We went through the autumn tasting, beginning with a dry riesling. This riesling is a wine that has roots quite literally with the wine maker Roman Roth, who hails from a wine making family in Rottweil, Germany. The low alcohol content and crisp fruit made it the perfect refresher to open up our palates. Another standout later in the tasting was their Caya – Cabernet Franc which can best be described in the winemaker’s own tasting notes: “Dark red brick in color. The aroma is elegant with fine cassis and blackberry notes and hints of prunes, figs and mushrooms. The mouth-feel is concentrated and fruit-forward with dried berries, fine licorice, dark chocolate and a wonderful solid, soft tannin structure. The wine has great intensity and good acidity and a long finish with classic minerality and texture.”
It was a busy day that the vineyard as harvest was in full swing. When we arrived large containers of grapes were being dropped off by forklift near the press. Suellen, the Retail Sales Director, was able to take us on a quick tour to see the crush in action. She even let us dip our glasses into the freshly pressed merlot juice that would go into the vineyards signature rosé. She also showed us the barrel room where french barriques are used to age nearly all of their wines. She also pointed out that they were mostly empty since everything else from the previous vintage had been bottled and most of it sold. In order to keep up with high demands, the vineyard does source fruit from surrounding Long Island vineyards and makes an additional rosé with a partner vineyard in Argentina. All in all, it is inspiring to see how Wolffer has cultivated such excitement amongst consumers for Long Island wines and their terroir.

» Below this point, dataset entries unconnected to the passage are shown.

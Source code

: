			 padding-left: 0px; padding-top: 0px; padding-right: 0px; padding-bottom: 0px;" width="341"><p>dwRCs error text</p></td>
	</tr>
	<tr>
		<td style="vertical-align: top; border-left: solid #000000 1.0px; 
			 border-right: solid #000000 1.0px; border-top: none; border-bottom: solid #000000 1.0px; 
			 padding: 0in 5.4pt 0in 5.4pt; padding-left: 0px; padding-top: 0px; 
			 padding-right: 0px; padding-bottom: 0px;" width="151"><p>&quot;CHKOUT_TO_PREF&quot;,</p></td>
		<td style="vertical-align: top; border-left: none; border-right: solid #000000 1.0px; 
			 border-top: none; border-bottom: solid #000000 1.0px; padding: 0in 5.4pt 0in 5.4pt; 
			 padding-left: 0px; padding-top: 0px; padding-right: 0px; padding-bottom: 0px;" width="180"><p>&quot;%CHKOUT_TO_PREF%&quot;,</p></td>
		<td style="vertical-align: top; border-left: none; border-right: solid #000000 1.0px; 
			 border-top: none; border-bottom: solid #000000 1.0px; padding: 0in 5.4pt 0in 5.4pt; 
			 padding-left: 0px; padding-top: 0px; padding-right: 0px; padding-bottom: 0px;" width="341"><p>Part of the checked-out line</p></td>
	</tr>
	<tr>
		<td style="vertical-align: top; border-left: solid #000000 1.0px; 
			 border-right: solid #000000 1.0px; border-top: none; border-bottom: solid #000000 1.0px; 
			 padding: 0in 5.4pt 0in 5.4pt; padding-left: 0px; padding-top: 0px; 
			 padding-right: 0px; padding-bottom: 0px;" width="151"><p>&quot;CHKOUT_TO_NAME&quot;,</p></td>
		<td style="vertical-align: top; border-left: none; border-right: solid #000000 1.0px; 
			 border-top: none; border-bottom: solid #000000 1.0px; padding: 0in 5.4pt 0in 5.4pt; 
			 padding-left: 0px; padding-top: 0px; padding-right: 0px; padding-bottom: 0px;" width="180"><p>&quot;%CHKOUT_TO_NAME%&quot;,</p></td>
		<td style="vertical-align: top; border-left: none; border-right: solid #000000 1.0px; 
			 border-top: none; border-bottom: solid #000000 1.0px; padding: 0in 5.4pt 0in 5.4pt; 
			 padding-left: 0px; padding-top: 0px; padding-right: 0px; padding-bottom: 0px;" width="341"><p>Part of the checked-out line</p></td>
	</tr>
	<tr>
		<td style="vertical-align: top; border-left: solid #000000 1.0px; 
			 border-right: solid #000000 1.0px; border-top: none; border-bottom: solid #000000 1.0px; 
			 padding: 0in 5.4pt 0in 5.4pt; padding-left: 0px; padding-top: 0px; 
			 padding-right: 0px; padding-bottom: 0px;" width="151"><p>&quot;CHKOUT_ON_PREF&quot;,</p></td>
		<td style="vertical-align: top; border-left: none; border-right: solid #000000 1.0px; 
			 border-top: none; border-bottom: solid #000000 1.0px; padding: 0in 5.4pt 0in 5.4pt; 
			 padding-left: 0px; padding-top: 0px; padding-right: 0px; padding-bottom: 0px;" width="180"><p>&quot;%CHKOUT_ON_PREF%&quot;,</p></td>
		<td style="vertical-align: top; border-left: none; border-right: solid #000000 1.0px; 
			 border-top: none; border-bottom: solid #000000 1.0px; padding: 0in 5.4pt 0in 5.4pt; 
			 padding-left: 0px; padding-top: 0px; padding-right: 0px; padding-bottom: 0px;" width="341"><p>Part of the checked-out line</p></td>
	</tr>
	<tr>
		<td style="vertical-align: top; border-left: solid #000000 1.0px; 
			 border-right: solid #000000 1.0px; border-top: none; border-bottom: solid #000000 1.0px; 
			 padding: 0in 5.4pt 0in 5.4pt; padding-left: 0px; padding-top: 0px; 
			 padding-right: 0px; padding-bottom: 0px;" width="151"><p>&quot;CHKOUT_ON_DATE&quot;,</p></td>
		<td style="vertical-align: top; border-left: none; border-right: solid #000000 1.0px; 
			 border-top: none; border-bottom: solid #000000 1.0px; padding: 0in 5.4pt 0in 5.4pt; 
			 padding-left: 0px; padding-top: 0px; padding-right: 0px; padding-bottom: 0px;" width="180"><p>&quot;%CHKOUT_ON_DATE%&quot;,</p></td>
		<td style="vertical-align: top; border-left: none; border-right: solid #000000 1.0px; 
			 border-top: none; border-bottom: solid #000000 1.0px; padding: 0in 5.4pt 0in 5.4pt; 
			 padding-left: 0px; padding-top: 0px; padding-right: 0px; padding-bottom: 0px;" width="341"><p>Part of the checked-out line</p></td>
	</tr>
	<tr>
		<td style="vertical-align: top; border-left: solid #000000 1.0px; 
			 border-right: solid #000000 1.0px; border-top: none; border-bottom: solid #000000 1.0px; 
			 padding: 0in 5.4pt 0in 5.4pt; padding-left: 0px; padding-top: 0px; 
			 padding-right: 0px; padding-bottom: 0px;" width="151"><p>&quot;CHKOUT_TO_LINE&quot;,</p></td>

Although we could have basked under the pergola all day, we rambled down the Montauk Highway to the Multi Aquaculture Farm, aka “the Fish Farm” to enjoy a rustic local seafood lunch on the water. The farm’s own oysters, briny and freshly harvested, started off a parade of shared plates. Local seared Montauk scallops and Long Island yellowfin tuna were some other highlights along with the summer classic – the lobster roll. We toasted with Wolffer wine and cider to this successful first field trip and to future vineyard visits. Where will we head next? Perhaps further afield to the Finger Lakes in the spring. After all, everyone had developed a new love for dry riesling!